[[ DATA FOR THIS EXERCISE open ]]

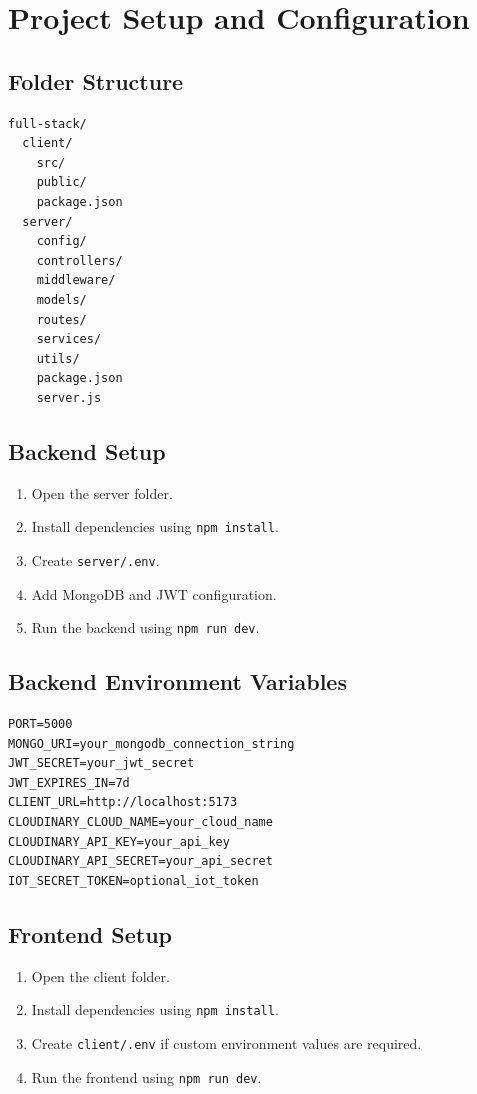\documentclass[12pt,a4paper]{article}
\begin{document}
\section{Project Setup and Configuration}

\subsection{Folder Structure}

\begin{verbatim}
full-stack/
  client/
    src/
    public/
    package.json
  server/
    config/
    controllers/
    middleware/
    models/
    routes/
    services/
    utils/
    package.json
    server.js
\end{verbatim}

\subsection{Backend Setup}

\begin{enumerate}
  \item Open the server folder.
  \item Install dependencies using \texttt{npm install}.
  \item Create \texttt{server/.env}.
  \item Add MongoDB and JWT configuration.
  \item Run the backend using \texttt{npm run dev}.
\end{enumerate}

\subsection{Backend Environment Variables}

\begin{verbatim}
PORT=5000
MONGO_URI=your_mongodb_connection_string
JWT_SECRET=your_jwt_secret
JWT_EXPIRES_IN=7d
CLIENT_URL=http://localhost:5173
CLOUDINARY_CLOUD_NAME=your_cloud_name
CLOUDINARY_API_KEY=your_api_key
CLOUDINARY_API_SECRET=your_api_secret
IOT_SECRET_TOKEN=optional_iot_token
\end{verbatim}

\subsection{Frontend Setup}

\begin{enumerate}
  \item Open the client folder.
  \item Install dependencies using \texttt{npm install}.
  \item Create \texttt{client/.env} if custom environment values are required.
  \item Run the frontend using \texttt{npm run dev}.
\end{enumerate}
\end{document}
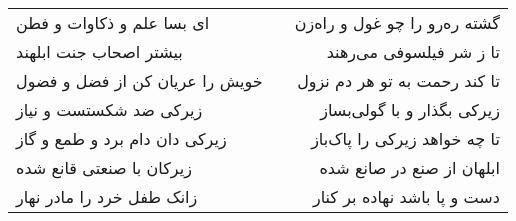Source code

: \begin{center}
\begin{longtable}{l p{0.5cm} r}
ای بسا علم و ذکاوات و فطن
&&
گشته ره‌رو را چو غول و راه‌زن
\\
بیشتر اصحاب جنت ابلهند
&&
تا ز شر فیلسوفی می‌رهند
\\
خویش را عریان کن از فضل و فضول
&&
تا کند رحمت به تو هر دم نزول
\\
زیرکی ضد شکستست و نیاز
&&
زیرکی بگذار و با گولی‌بساز
\\
زیرکی دان دام برد و طمع و گاز
&&
تا چه خواهد زیرکی را پاک‌باز
\\
زیرکان با صنعتی قانع شده
&&
ابلهان از صنع در صانع شده
\\
زانک طفل خرد را مادر نهار
&&
دست و پا باشد نهاده بر کنار
\\
\end{longtable}
\end{center}
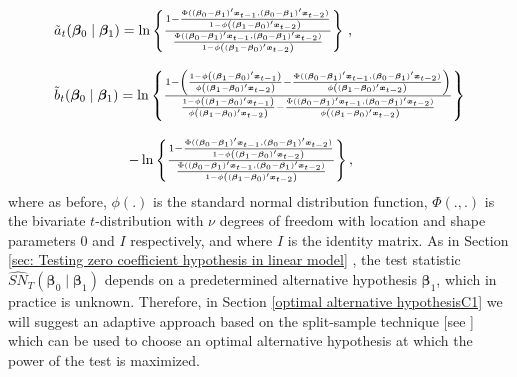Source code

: \documentclass[harvard,11pt]{article}
\begin{document}
\begin{equation*}
\begin{tabular}{l}
$\tilde{a}_{t}(\bm{\beta} _{0}\mid\bm{\beta}_{1})=\ln \left\{ \frac{1-\frac{\Phi((\bm{\beta}_0-\bm{\beta}_1)'\bm{x}_{t-1},(\bm{\beta}_0-\bm{\beta}_1)'\bm{x}_{t-2} ) }{1-\phi\left(\left(\bm{\beta}_1-\bm{\beta}_0\right)'\bm{x}_{t-2}\right)}}{\frac{\Phi((\bm{\beta}_0-\bm{\beta}_1)'\bm{x}_{t-1},(\bm{\beta}_0-\bm{\beta}_1)'\bm{x}_{t-2} )}{1-\phi\left(\left(\bm{\beta}_1-\bm{\beta}_0\right)'\bm{x}_{t-2}\right)}}\right\} 
$ ,\\ 
\\ 
$\tilde{b}_{t}(\bm{\beta} _{0}\mid\bm{\beta} _{1})=\ln \left\{ \frac{1-\left( \frac{1-\phi\left(\left(\bm{\beta}_1-\bm{\beta}_0\right)'\bm{x}_{t-1}\right) }{\phi\left(\left(\bm{\beta}_1-\bm{\beta}_0\right)'\bm{x}_{t-2}\right)}-\frac{\Phi((\bm{\beta}_0-\bm{\beta}_1)'\bm{x}_{t-1},(\bm{\beta}_0-\bm{\beta}_1)'\bm{x}_{t-2} )}{\phi\left(\left(\bm{\beta}_1-\bm{\beta}_0\right)'\bm{x}_{t-2}\right) }\right) }{\frac{1-\phi\left(\left(\bm{\beta}_1-\bm{\beta}_0\right)'\bm{x}_{t-1}\right)}{\phi\left(\left(\bm{\beta}_1-\bm{\beta}_0\right)'\bm{x}_{t-2}\right)}-\frac{\Phi((\bm{\beta}_0-\bm{\beta}_1)'\bm{x}_{t-1},(\bm{\beta}_0-\bm{\beta}_1)'\bm{x}_{t-2} ) }{\phi\left(\left(\bm{\beta}_1-\bm{\beta}_0\right)'\bm{x}_{t-2}\right)}}\right\} $ \\ 
\ \ \ \ \ \ \ \ \ \ \ \ \ \ \  \\ 
\ \ \ \ \ \ \ \ \ \ \ \ \ \ \ \ $-\ln \left\{ \frac{1-\frac{\Phi((\bm{\beta}_0-\bm{\beta}_1)'\bm{x}_{t-1},(\bm{\beta}_0-\bm{\beta}_1)'\bm{x}_{t-2} ) }{1-\phi\left(\left(\bm{\beta}_1-\bm{\beta}_0\right)'\bm{x}_{t-2}\right) }}{\frac{\Phi((\bm{\beta}_0-\bm{\beta}_1)'\bm{x}_{t-1},(\bm{\beta}_0-\bm{\beta}_1)'\bm{x}_{t-2} )}{1-\phi\left(\left(\bm{\beta}_1-\bm{\beta}_0\right)'\bm{x}_{t-2}\right)}}\right\}, 
$%
\end{tabular}%
\end{equation*}%
where as before, $\phi(.)$ is the standard normal distribution function, $\Phi(.,.)$ is the bivariate $t$-distribution with $\nu$ degrees of freedom with location and shape parameters $0$ and $I$ respectively, and where $I$ is the identity matrix. As in Section \ref{sec: Testing zero coefficient hypothesis in linear model}%
, the test statistic $\widehat{SN}_{T}(\bm{\beta} _{0}\mid\bm{\beta} _{1})$ depends on a
predetermined alternative hypothesis $\bm{\beta}_{1}$, which in practice is unknown.
Therefore, in Section \ref{optimal alternative hypothesisC1} we will suggest an
adaptive approach based on the split-sample technique [see \citet{dufour2010exact}] which can be used to
choose an optimal alternative hypothesis at which the
power of the test is maximized.
\end{document}
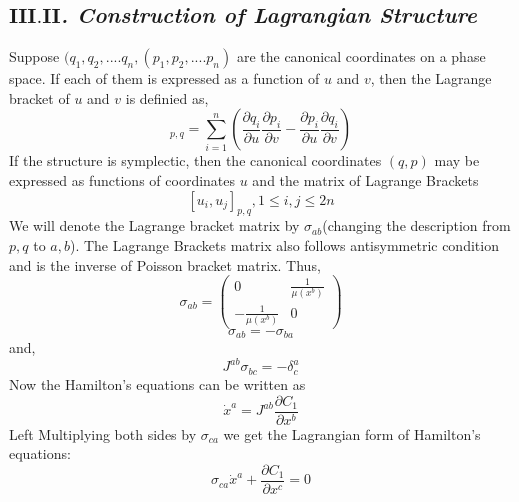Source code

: \documentclass[14pt]{extarticle}
\begin{document}
\subsection*{\textit{$\mathbf{III.II}$. Construction of Lagrangian Structure}}
Suppose $(q_{1}, q_{2},....q_{n},(p_{1}, p_{2},....p_{n})$ are the canonical coordinates on a phase space. If each of them is expressed as a function of $u$ and $v$, then the Lagrange bracket of $u$ and $v$ is definied as,\\
\begin{equation}
[u, v]_{p, q}=\sum_{i=1}^{n}\left(\frac{\partial q_{i}}{\partial u} \frac{\partial p_{i}}{\partial v}-\frac{\partial p_{i}}{\partial u} \frac{\partial q_{i}}{\partial v}\right)
\end{equation}
If the structure is symplectic, then the canonical coordinates $(q,p)$ may be expressed as functions of coordinates $u$ and the matrix of Lagrange Brackets \\
\begin{equation}
\left[u_{i}, u_{j}\right]_{p, q}   , 1 \leq i, j \leq 2 n
\end{equation}
We will denote the Lagrange bracket matrix by $\sigma_{a b}$(changing the description from $p,q$ to $a,b$). The Lagrange Brackets matrix also follows antisymmetric condition and is the inverse of Poisson bracket matrix. Thus, \\
\begin{equation*}
\sigma_{a b}=\left( \begin{array}{cc}{0} & {\frac{1}{\mu\left(x^{b}\right)}} \\ {-\frac{1}{\mu\left(x^{b}\right)}} & {0}\end{array}\right)
\end{equation*}
\begin{equation*}
\sigma_{a b}=-\sigma_{b a}
\end{equation*}
and,
\begin{equation}
J^{a b} \sigma_{b c}=-\delta^{a}_{c}
\end{equation} 
Now the Hamilton's equations can be written as \\
\begin{equation}
\dot{x}^{a}=J^{a b} \frac{\partial C_{1}}{\partial x^{b}}
\end{equation}
Left Multiplying both sides by $\sigma_{c a}$ we get the Lagrangian form of Hamilton's equations:\\
\begin{equation}
\sigma_{c a} \dot{x}^{a}+\frac{\partial C_{1}}{\partial x^{c}}=0
\end{equation} 
\end{document}
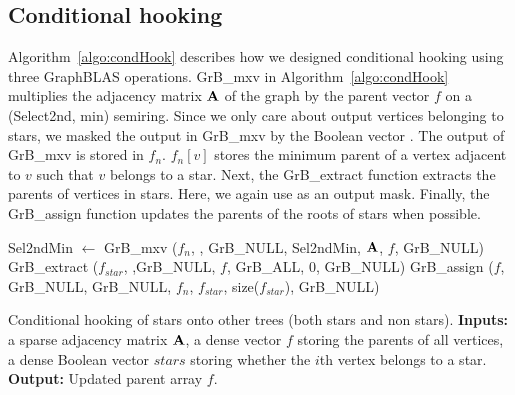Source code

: \subsection{Conditional hooking}
Algorithm~\ref{algo:condHook} describes how we designed conditional hooking using three GraphBLAS operations.
GrB\_mxv in  Algorithm~\ref{algo:condHook} multiplies the adjacency matrix $\mathbf{A}$ of the graph by the parent vector $f$ on a (Select2nd, min) semiring. Since we only care about output vertices belonging to stars, we masked the output in GrB\_mxv by the Boolean vector .
The output of GrB\_mxv is stored in $f_n$.  $f_n[v]$ stores the minimum parent of a vertex adjacent to $v$ such that $v$ belongs to a star.  
Next, the GrB\_extract function extracts the parents of vertices in stars. Here, we again use  as an output mask.
Finally, the GrB\_assign function updates the parents of the roots of stars when possible.

\begin{algorithm}[htbp]
\begin{algorithmic}[1]
\begin{small}
	\State Sel2ndMin $\gets$ 
	\State GrB\_mxv ($f_n$, ,  GrB\_NULL,  Sel2ndMin,  $\mathbf{A}$,  $f$, GrB\_NULL) \li
	\State GrB\_extract ($f_{star}$, ,GrB\_NULL,  $f$,  GrB\_ALL, 0, GrB\_NULL) 
	\State GrB\_assign ($f$, GrB\_NULL,  GrB\_NULL,  $f_n$,  $f_{star}$,  size($f_{star}$), GrB\_NULL) 

 \EndProcedure
\end{small}
\end{algorithmic}
\caption{Conditional hooking of stars onto other trees (both stars and non stars).  {\bf Inputs:} a sparse adjacency matrix $\mathbf{A}$, a dense vector $f$ storing the parents of all vertices, a dense Boolean vector $stars$ storing whether the $i$th vertex belongs to a star.
{\bf Output:} Updated parent array $f$.}
\label{algo:condHook}
\end{algorithm}

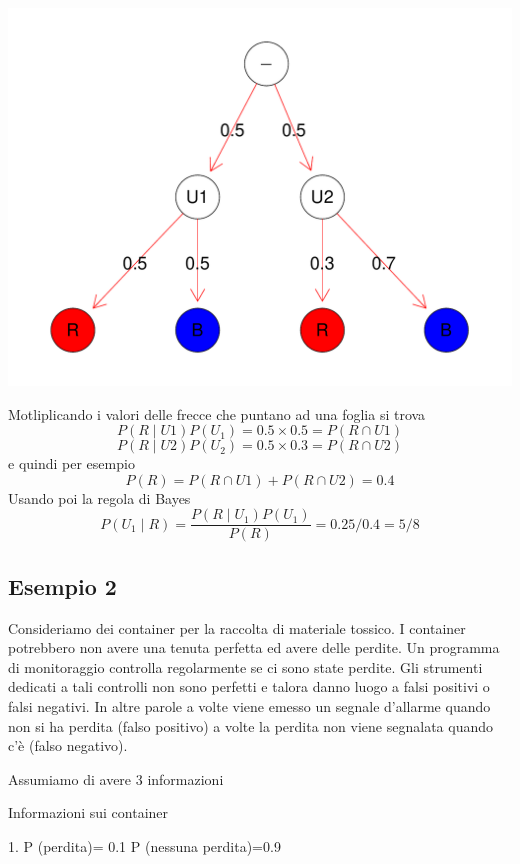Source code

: \documentclass[onecolumn,12pt]{book}\usepackage[]{graphicx}\usepackage[]{color}
\makeatletter
\def\maxwidth{ %
  \ifdim\Gin@nat@width>\linewidth
    \linewidth
  \else
    \Gin@nat@width
  \fi
}
\newenvironment{knitrout}{}{} %
\makeatother
\begin{document}
\begin{knitrout}
\color{fgcolor}
\includegraphics[width=\maxwidth]{figure/unnamed-chunk-18-1} 

\end{knitrout}

Motliplicando i valori delle frecce che puntano ad una foglia si trova
$$P(R\mid U1)P(U_1)=0.5\times 0.5=P(R\cap U1)$$
$$P(R\mid U2)P(U_2)=0.5\times 0.3=P(R\cap U2)$$
e quindi per esempio
$$P(R)=P(R\cap U1)+P(R\cap U2)=0.4$$
Usando poi la regola di Bayes
$$P(U_1\mid R)=\dfrac{P(R\mid U_1)P(U_1)}{P(R)}=0.25/0.4=5/8$$


\subsection{Esempio 2}

Consideriamo dei container per la raccolta di materiale tossico. I container potrebbero non avere una tenuta perfetta ed avere delle perdite. Un programma di monitoraggio  controlla regolarmente se ci sono state perdite. Gli strumenti dedicati a tali controlli non sono perfetti e talora danno luogo a falsi positivi o falsi negativi.  In altre parole a volte viene emesso un segnale d'allarme quando non si ha perdita (falso positivo) a volte la perdita non viene segnalata quando c'è (falso negativo).

Assumiamo di avere 3 informazioni

Informazioni sui container

1.   P (perdita)= 0.1    
     P (nessuna perdita)=0.9
\end{document}
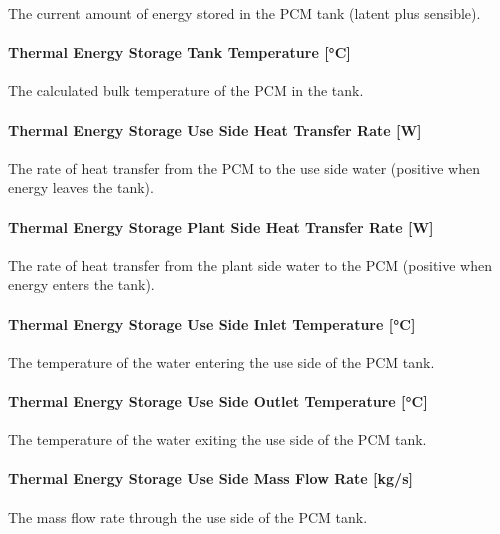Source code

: The current amount of energy stored in the PCM tank (latent plus sensible).

\paragraph{Thermal Energy Storage Tank Temperature [°C]}\label{pcmstorage-tank-temperature}

The calculated bulk temperature of the PCM in the tank.

\paragraph{Thermal Energy Storage Use Side Heat Transfer Rate [W]}\label{pcmstorage-use-side-heat-transfer-rate}

The rate of heat transfer from the PCM to the use side water (positive when energy leaves the tank).

\paragraph{Thermal Energy Storage Plant Side Heat Transfer Rate [W]}\label{pcmstorage-plant-side-heat-transfer-rate}

The rate of heat transfer from the plant side water to the PCM (positive when energy enters the tank).

\paragraph{Thermal Energy Storage Use Side Inlet Temperature [°C]}\label{pcmstorage-use-side-inlet-temperature}

The temperature of the water entering the use side of the PCM tank.

\paragraph{Thermal Energy Storage Use Side Outlet Temperature [°C]}\label{pcmstorage-use-side-outlet-temperature}

The temperature of the water exiting the use side of the PCM tank.

\paragraph{Thermal Energy Storage Use Side Mass Flow Rate [kg/s]}\label{pcmstorage-use-side-mass-flow-rate}

The mass flow rate through the use side of the PCM tank.

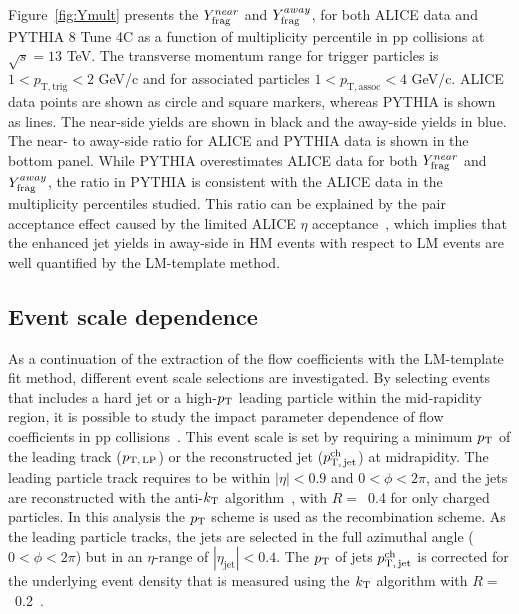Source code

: Figure~\ref{fig:Ymult} presents the $Y^{near}_{\rm{frag}}$ and $Y^{away}_{\rm{frag}}$, for both ALICE data and PYTHIA 8 Tune 4C as a function of multiplicity percentile in pp collisions at $\sqrt{s}=13$ TeV. The transverse momentum range for trigger particles is $1<p_\mathrm{T,trig}<2$ GeV/c and for associated particles $1<p_\mathrm{T,assoc}<4$ GeV/c. ALICE data points are shown as circle and square markers, whereas PYTHIA is shown as lines. The near-side yields are shown in black and the away-side yields in blue.
The near- to away-side ratio for ALICE and PYTHIA data is shown in the bottom panel. While PYTHIA overestimates ALICE data for both $Y^{near}_{\rm{frag}}$ and $Y^{away}_{\rm{frag}}$, the ratio in PYTHIA is consistent with the ALICE data in the multiplicity percentiles studied. This ratio can be explained by the pair acceptance effect caused by the limited ALICE $\eta$ acceptance~\cite{PHENIX:2006gto}, which implies that the enhanced jet yields in away-side in HM events with respect to LM events are well quantified by the LM-template method.

\subsection{Event scale dependence}
As a continuation of the extraction of the flow coefficients with the LM-template fit method, different event scale selections are investigated. By selecting events that includes a hard jet or a high-$p_\mathrm{T}$ leading particle within the mid-rapidity region, it is possible to study the impact parameter dependence of flow coefficients in pp collisions~\cite{Sjostrand:1986ep,Frankfurt:2010ea}. This event scale is set by requiring a minimum $p_\mathrm{T}$ of the leading track ($p_\mathrm{T,\,LP}$) or the reconstructed jet ($p_\mathrm{T,\,jet}^\mathrm{ch}$) at midrapidity. The leading particle track requires to be within $|\eta|<0.9$ and $0<\phi<2\pi$, and the jets are reconstructed with the anti-$k_{\rm{T}}$ algorithm~\cite{Cacciari:2008gp,Cacciari:2011ma}, with $R=$~0.4 for only charged particles. In this analysis the $p_\mathrm{T}$ scheme is used as the recombination scheme. As the leading particle tracks, the jets are selected in the full azimuthal angle ($0<\phi<2\pi$) but in an $\eta$-range of $|\eta_\mathrm{jet}|<0.4$. The $p_\mathrm{T}$ of jets $p_\mathrm{T,\,jet}^\mathrm{ch}$ is corrected for the underlying event density that is measured using the $k_{\rm{T}}$ algorithm with $R=$~0.2~\cite{Acharya:2018eat}.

[[ DATA FOR THIS EXERCISE closed ]]

— EXERCISE DESCRIPTION —
Each line from the first line of the listing above through the line containing "CLOUDINARY_API_KEY=your_api_key" is to be written out exactly, and the pictures are to be left out.

— RESULT FOR THIS TASK —
\documentclass[12pt,a4paper]{article}
\begin{document}
\section{Project Setup and Configuration}

\subsection{Folder Structure}

\begin{verbatim}
full-stack/
  client/
    src/
    public/
    package.json
  server/
    config/
    controllers/
    middleware/
    models/
    routes/
    services/
    utils/
    package.json
    server.js
\end{verbatim}

\subsection{Backend Setup}

\begin{enumerate}
  \item Open the server folder.
  \item Install dependencies using \texttt{npm install}.
  \item Create \texttt{server/.env}.
  \item Add MongoDB and JWT configuration.
  \item Run the backend using \texttt{npm run dev}.
\end{enumerate}

\subsection{Backend Environment Variables}

\begin{verbatim}
PORT=5000
MONGO_URI=your_mongodb_connection_string
JWT_SECRET=your_jwt_secret
JWT_EXPIRES_IN=7d
CLIENT_URL=http://localhost:5173
CLOUDINARY_CLOUD_NAME=your_cloud_name
CLOUDINARY_API_KEY=your_api_key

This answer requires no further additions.